1. ## Name of Theorem

Is there a standard name for the theorem proving that the expected value of the mean of a random sample without replacement equals the mean of the population from which the sample is drawn?

2. ## Re: Name of Theorem

isn't this just due to the linearity of the Expected value?

$E[\bar{x}] = E\left[\dfrac 1 N \displaystyle{\sum_{k=1}^N}~x_k \right ] = \dfrac 1 N \displaystyle{\sum_{k=1}^N}~E[x_k] = \dfrac 1 N \cdot N \mu = \mu$

3. ## Re: Name of Theorem

Originally Posted by romsek
isn't this just due to the linearity of the Expected value?

$E[\bar{x}] = E\left[\dfrac 1 N \displaystyle{\sum_{k=1}^N}~x_k \right ] = \dfrac 1 N \displaystyle{\sum_{k=1}^N}~E[x_k] = \dfrac 1 N \cdot N \mu = \mu$
I don't think so. We are dealing with a mean of means from samples of size 1 through (n - 1).

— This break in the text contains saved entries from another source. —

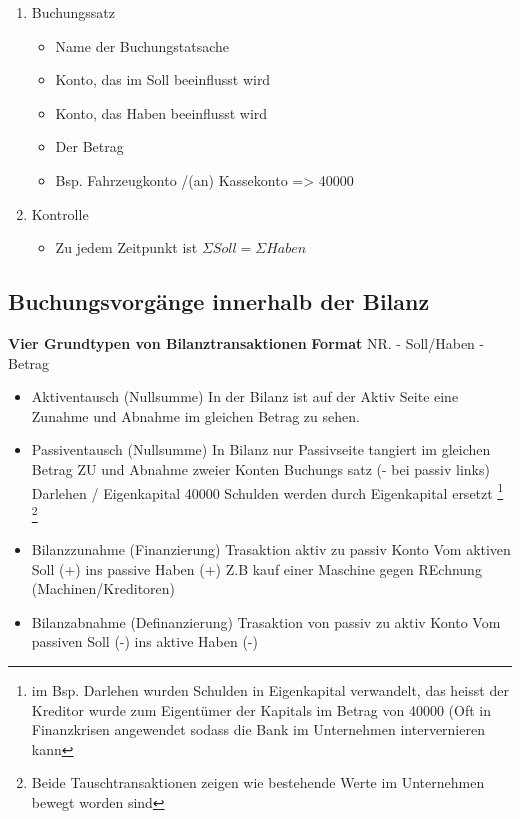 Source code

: \begin{enumerate}
\begin{enumerate}
\begin{itemize}
        \end{itemize}
        \item Buchungssatz
        \begin{itemize}
            \item Name der Buchungstatsache 
            \item Konto, das im Soll beeinflusst wird
            \item Konto, das Haben beeinflusst wird 
            \item Der Betrag
            \item Bsp. Fahrzeugkonto /(an) Kassekonto => 40000

        \end{itemize}
        \item Kontrolle 
        \begin{itemize}
            \item Zu jedem Zeitpunkt ist  $\Sigma Soll = \Sigma Haben$
        \end{itemize}
    \end{enumerate}
\end{enumerate}

\pagebreak
\subsection{Buchungsvorgänge innerhalb der Bilanz}

\textbf{Vier Grundtypen von Bilanztransaktionen}
\textbf{Format} NR. - Soll/Haben - Betrag
\begin{itemize}
    \item Aktiventausch (Nullsumme)
    \subitem In der Bilanz ist auf der Aktiv Seite eine Zunahme und Abnahme im gleichen Betrag zu sehen.
    \item Passiventausch (Nullsumme)
        \subitem In Bilanz nur Passivseite tangiert im gleichen Betrag ZU und Abnahme zweier Konten
        \subitem Buchungs satz (- bei passiv links) Darlehen / Eigenkapital 40000 
        \subitem Schulden werden durch Eigenkapital ersetzt 
        \footnote{ im Bsp. Darlehen wurden Schulden in Eigenkapital verwandelt, das heisst der Kreditor wurde zum Eigentümer der Kapitals im Betrag von 40000 (Oft in Finanzkrisen angewendet sodass die Bank im Unternehmen intervernieren kann}
        \footnote{Beide Tauschtransaktionen zeigen wie bestehende Werte im Unternehmen bewegt worden sind }
    \item Bilanzzunahme (Finanzierung)
        \subitem  Trasaktion aktiv zu passiv Konto 
        \subitem Vom aktiven Soll (+) ins passive Haben (+)
        \subitem Z.B kauf einer Maschine gegen REchnung (Machinen/Kreditoren)
    \item Bilanzabnahme (Definanzierung)
        \subitem Trasaktion von passiv zu aktiv Konto 
        \subitem Vom passiven Soll (-) ins aktive Haben (-)
\end{itemize}
\pagebreak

I can prove it, but I would just as soon not encumber my text with a proof that is well known to statisticians. I'd like to be able to say "According to the X Theorem ...." rather than spend a page on a proof.

4. ## Re: Name of Theorem

Originally Posted by JeffM
I don't think so. We are dealing with a mean of means from samples of size 1 through (n - 1).

I can prove it, but I would just as soon not encumber my text with a proof that is well known to statisticians. I'd like to be able to say "According to the X Theorem ...." rather than spend a page on a proof.
this is what appendices are for

I'm not entirely sure what you are doing. But if you repeat what I wrote for $N=1, \text{ population size}$

And then take all those resulting means and average them you will just be taking the average of a constant stream of the value $\mu$ which clearly has an average value of $\mu$

What am I missing?

5. ## Re: Name of Theorem

What you are missing is that not all samples will have a mean equal to the population mean.

Population: 1, 3, 4, 5, 12. Mean is 5. If I do samples of 3 without replacement, I can have sample means ranging from a low (8 / 3) through a high of (21 / 3).

So it is not a constant stream of 5. With a population size of 5 and a sample size of 3, there are 10 possible distinct samples, and quite a few have means differing from 5.

It is not a difficult proof that the expected value of the mean of a sample without replacement (regardless of sample size) equals the population mean, but I already have numerous appendices. If this is a standard, well known theorem, as I believe is true, it would certainly make sense simply to reference it by name.

But thank you for responding.

6. ## Re: Name of Theorem

none of the groups of samples are likely to have the same mean as the population mean

nevertheless the expected value of the mean of any group of samples will be the population mean for the reason I showed.

7. ## Re: Name of Theorem

Hey JeffM?

It seems that what you are describing is a conditional expectation.

Just note though that you will have to conditional expectation with respect to choices of subsets. If you evaluate the conditional expectation across all subsets then you should get the normal value of the population mean.

If you don't do that though then you will need a specific filtration [the term used in graduate probability] and your conditional expectation will be based on that.